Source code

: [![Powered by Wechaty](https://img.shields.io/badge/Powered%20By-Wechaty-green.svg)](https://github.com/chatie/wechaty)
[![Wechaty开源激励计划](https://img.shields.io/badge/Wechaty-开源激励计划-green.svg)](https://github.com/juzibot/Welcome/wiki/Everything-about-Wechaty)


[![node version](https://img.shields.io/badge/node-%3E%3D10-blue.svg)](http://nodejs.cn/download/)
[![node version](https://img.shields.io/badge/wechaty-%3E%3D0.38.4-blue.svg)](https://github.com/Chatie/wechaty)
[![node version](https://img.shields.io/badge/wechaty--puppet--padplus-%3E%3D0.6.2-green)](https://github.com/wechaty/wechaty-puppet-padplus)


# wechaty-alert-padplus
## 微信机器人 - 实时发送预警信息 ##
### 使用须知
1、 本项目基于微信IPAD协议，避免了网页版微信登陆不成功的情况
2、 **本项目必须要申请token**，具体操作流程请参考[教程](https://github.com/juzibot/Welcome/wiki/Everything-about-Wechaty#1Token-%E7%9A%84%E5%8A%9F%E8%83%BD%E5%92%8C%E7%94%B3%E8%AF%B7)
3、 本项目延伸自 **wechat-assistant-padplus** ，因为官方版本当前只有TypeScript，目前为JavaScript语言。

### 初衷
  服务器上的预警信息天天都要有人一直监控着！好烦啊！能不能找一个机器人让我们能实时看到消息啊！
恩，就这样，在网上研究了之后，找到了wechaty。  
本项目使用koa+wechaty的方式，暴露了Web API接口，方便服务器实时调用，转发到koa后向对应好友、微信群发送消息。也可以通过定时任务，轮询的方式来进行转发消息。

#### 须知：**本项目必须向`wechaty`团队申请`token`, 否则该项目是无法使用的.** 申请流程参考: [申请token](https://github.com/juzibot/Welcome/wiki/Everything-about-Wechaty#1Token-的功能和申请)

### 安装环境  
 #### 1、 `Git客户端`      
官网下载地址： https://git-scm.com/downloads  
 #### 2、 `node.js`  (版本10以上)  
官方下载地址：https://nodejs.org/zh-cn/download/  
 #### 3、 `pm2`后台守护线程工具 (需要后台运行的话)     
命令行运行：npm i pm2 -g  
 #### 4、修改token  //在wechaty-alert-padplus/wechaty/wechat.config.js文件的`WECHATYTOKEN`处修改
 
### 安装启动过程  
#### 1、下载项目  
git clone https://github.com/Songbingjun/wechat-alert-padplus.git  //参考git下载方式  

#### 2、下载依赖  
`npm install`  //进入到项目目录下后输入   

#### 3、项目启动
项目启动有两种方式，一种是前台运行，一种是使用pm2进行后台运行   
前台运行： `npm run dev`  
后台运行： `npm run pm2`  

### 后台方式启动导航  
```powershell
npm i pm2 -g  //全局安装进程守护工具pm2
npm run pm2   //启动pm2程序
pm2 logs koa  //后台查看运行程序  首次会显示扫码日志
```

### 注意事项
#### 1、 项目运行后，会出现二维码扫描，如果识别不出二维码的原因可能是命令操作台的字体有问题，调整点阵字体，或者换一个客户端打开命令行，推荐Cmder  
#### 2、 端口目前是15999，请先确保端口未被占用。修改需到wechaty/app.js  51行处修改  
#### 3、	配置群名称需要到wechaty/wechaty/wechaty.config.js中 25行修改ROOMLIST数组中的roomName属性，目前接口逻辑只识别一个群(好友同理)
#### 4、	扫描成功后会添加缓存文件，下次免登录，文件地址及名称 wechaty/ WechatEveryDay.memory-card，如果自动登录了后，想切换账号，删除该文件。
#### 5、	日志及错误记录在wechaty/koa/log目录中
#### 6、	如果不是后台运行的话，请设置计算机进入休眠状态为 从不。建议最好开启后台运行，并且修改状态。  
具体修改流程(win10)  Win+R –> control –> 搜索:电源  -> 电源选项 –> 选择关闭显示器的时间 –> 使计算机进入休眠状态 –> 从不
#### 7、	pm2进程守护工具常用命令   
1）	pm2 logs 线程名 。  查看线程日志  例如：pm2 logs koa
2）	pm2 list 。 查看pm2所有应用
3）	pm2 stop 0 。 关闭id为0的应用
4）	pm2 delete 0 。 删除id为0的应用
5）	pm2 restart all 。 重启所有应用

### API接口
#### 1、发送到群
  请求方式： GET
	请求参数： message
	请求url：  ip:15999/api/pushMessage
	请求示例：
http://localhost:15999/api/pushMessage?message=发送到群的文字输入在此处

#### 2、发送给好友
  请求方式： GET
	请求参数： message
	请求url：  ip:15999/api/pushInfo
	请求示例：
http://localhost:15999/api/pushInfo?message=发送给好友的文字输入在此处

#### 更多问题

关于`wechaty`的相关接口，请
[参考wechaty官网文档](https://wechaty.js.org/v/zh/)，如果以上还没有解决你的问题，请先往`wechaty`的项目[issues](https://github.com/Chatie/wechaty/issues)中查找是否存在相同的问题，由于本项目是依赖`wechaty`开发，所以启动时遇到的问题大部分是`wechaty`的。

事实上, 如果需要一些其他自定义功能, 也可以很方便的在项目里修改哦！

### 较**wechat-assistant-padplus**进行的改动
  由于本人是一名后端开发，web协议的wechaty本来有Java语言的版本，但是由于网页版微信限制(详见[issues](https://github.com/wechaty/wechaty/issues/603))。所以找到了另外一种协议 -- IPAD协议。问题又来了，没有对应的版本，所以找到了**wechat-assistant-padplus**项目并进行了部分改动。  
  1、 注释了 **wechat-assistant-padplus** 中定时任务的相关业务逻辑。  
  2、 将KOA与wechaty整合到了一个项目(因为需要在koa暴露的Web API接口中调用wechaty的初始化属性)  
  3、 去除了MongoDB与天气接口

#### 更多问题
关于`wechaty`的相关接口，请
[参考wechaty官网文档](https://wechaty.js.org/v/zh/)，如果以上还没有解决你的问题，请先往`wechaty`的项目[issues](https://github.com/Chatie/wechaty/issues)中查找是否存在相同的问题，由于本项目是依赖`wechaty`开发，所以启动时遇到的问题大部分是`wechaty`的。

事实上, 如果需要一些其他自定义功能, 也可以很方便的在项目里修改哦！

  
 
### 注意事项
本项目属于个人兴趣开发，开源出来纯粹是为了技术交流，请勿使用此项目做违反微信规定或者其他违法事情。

## Task item
Every line with the word "Welcome" in it should be copied from the listing above.

## Response to this exercise
[![Wechaty开源激励计划](https://img.shields.io/badge/Wechaty-开源激励计划-green.svg)](https://github.com/juzibot/Welcome/wiki/Everything-about-Wechaty)
2、 **本项目必须要申请token**，具体操作流程请参考[教程](https://github.com/juzibot/Welcome/wiki/Everything-about-Wechaty#1Token-%E7%9A%84%E5%8A%9F%E8%83%BD%E5%92%8C%E7%94%B3%E8%AF%B7)
#### 须知：**本项目必须向`wechaty`团队申请`token`, 否则该项目是无法使用的.** 申请流程参考: [申请token](https://github.com/juzibot/Welcome/wiki/Everything-about-Wechaty#1Token-的功能和申请)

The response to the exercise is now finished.